To view all completed backups, run the pbm list command.

$ pbm list

As of version 1.4.0, the pbm list output shows the completion time. This is the time to which the sharded cluster / non-shared replica set will be returned to after the restore.

Sample output

Backup snapshots:
  2021-01-13T15:50:54Z [complete: 2021-01-13T15:53:40Z]
  2021-01-13T16:10:20Z [complete: 2021-01-13T16:13:00Z]
  2021-01-20T17:09:46Z [complete: 2021-01-20T17:10:33Z]

In logical backups, the completion time almost coincides with the backup finish time.

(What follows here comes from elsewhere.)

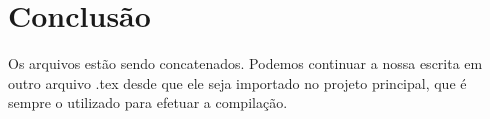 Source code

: \chapter{Conclusão}
\label{c.conclusao}

Os arquivos estão sendo concatenados. Podemos continuar a nossa escrita em outro arquivo .tex desde que ele seja importado no projeto principal, que é sempre o utilizado para efetuar a compilação.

To define the completion time, Percona Backup for MongoDB waits for the backup snapshot to finish on all cluster nodes. Then it captures the oplog from the backup start time up to that time.

In physical backups, the completion time is only a few seconds after the backup start time. By holding the $backupCursor open guarantees that the checkpoint data won’t change during the backup, and Percona Backup for MongoDB can define the completion time ahead.

Starting a backup

$ pbm backup --type=TYPE

As of version 1.7.0, you can specify what type of a backup you wish to make: physical or logical.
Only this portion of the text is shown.